Later in the book he recalls the room he would wait in before being taken in to see his aunt to say good morning. Here he describes a room as it is being warmed up, a fire newly lit where:
the fire baked like a dough the appetising smells with which the air of the room was all curdled and which had been kneaded and made to ‘rise’ by the damp and sunny coolness of the morning, it flaked them, gilded them, puckered them, puffed them, making them into an invisible, palpable country pastry, an immense ‘turnover’
Like the great cloak we have another account of heat as a form of enclosure with the room, a pocket created by warmth and the odour of soot and flame. The walls all marked and stained by constant fire, the home before central heating was an architecture made by heat as much as it was by walls.
As new technologies of domestic heating have emerged and been introduced to successive generations the transformation has not just been to do with cost and efficiency. Each new technology has introduced a wholesale transformation of the atmosphere of the home. The enveloping cloak of warmth, the feeling of comfort that comes from adequate heating, these things are, as Proust says, the “immaterial alcoves” which shape our experience of home. In one rather elegant book published in 1929 Sir Lawrence Weaver details the array of Gas Fires And Their Settings which were available to the architect of the time. In his preface he emphasises that heating and ventilation should be seen as a single problem, he describes “effective radiation of heat as the mainspring of hygiene and comfort alike”.

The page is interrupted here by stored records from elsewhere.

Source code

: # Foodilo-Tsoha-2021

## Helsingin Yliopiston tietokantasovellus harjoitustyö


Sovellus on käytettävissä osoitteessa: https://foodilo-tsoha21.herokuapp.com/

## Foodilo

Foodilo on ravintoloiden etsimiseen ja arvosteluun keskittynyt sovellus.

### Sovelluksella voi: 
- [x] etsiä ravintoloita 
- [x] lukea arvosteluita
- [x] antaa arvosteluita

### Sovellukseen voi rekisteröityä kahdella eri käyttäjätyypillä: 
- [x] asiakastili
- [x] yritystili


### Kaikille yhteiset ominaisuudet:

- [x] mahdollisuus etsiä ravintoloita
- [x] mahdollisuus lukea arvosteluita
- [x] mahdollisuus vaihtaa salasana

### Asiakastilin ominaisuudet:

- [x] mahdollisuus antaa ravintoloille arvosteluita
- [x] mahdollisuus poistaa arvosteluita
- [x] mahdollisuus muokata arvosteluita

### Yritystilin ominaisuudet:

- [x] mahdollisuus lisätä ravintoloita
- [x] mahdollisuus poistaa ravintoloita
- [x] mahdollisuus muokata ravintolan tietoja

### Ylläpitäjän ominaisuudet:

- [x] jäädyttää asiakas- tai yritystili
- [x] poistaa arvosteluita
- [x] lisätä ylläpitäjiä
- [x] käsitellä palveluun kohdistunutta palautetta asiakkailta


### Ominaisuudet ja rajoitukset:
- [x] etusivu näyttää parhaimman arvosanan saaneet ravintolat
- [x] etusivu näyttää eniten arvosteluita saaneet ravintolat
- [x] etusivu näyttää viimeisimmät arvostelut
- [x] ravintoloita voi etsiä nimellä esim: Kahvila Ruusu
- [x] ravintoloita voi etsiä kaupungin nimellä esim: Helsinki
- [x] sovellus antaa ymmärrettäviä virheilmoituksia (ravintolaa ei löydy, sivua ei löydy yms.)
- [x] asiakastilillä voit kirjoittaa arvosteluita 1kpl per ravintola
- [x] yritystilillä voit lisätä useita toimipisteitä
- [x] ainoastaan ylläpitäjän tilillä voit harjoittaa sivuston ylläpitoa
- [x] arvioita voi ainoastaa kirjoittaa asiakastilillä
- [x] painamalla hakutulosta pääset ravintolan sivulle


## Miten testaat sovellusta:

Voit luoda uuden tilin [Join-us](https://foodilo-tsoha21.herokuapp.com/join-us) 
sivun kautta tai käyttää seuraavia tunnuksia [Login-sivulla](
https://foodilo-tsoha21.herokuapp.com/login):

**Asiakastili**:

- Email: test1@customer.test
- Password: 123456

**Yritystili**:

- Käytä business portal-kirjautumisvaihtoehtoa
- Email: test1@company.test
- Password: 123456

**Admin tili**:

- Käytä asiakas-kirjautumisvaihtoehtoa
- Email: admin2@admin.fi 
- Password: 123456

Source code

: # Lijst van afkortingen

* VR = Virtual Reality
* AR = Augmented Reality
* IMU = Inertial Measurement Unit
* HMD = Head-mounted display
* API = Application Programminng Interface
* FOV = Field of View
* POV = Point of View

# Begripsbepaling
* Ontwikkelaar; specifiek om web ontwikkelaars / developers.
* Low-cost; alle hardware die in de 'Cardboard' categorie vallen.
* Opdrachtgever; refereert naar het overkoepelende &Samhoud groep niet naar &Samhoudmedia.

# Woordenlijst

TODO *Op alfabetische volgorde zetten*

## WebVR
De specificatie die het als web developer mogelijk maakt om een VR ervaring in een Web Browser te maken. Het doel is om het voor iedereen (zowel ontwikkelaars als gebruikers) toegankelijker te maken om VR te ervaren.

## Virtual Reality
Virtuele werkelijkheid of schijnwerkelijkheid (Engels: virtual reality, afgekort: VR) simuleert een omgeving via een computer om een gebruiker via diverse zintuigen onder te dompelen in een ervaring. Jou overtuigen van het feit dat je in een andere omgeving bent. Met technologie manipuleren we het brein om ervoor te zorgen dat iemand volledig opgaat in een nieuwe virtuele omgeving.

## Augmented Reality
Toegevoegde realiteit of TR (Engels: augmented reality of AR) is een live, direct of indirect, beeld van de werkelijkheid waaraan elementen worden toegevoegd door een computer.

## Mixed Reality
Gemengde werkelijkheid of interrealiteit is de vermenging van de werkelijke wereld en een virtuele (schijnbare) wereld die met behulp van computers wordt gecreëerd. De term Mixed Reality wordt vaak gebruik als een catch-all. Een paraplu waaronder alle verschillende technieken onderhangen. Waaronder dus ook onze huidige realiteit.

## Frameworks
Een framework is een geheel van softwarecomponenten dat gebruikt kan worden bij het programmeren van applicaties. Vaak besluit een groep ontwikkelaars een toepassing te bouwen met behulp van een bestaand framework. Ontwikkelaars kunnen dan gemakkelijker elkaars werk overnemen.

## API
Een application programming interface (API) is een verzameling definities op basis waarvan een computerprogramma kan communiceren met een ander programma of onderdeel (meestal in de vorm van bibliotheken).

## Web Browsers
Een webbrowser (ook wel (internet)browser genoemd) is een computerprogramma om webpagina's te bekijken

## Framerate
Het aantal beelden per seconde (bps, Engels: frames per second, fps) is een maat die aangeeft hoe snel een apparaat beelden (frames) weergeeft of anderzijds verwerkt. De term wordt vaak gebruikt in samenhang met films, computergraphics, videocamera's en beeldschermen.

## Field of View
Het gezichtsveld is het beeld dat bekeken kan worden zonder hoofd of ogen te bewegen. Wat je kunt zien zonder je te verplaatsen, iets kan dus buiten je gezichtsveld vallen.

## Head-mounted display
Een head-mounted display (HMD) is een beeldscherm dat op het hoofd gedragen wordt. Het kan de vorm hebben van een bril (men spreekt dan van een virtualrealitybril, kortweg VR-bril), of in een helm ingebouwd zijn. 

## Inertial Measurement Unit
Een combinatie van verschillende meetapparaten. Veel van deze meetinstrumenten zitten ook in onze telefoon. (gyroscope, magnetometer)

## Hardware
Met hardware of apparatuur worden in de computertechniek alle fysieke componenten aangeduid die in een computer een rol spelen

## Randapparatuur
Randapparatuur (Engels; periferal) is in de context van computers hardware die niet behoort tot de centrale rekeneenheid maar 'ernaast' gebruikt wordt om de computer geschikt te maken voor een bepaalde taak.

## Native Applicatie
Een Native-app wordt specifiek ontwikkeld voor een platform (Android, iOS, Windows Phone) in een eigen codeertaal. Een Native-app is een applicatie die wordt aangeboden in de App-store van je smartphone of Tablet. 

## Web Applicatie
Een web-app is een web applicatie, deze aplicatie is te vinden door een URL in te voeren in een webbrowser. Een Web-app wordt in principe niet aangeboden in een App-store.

In an acknowledgement of what houses must have been like still at this time he emphasises the need for flues in every room, he says that gas fires are “the most important element in home labour-saving and the best solution of smoke abatement”. Gas fires, and in particular the most sophisticated applications of this technology, represented a new kind of interior where soot and smoke were reduced and a new modern kind of comfort could be created. Some cursory research reveals that Weaver’s wife died of pneumonia in 1927, I wonder if he had his attention drawn to the question of domestic atmosphere and hygiene by her ill health.
One particularly beautiful example of domestic heating systems which he provides is a design for a music room in St. John’s Wood, the grand interior is heated by a concealed fire and radiators. This is presented at the end of the book as a promise of what might come in the future. The walls are painted with murals of modernist cityscapes in Venice, London, Stockholm and New York painted by Clive Gardiner. In contrast to the enclosures of sooty warmth described by Proust this new heating technology was designed to warm the entire room not just a hollowed out cave in the centre of it. The murals give a sense that this is not only a modern interior, but an interior which is expansive, it is connected up with these cultural centres. When the inhabitants practiced their musical instruments they could imagine their participation in an international and open world where they were not held in place by the necessity of remaining close to their hearth. This room, with its modern heating system, appears to promise a new relationship with the world at large.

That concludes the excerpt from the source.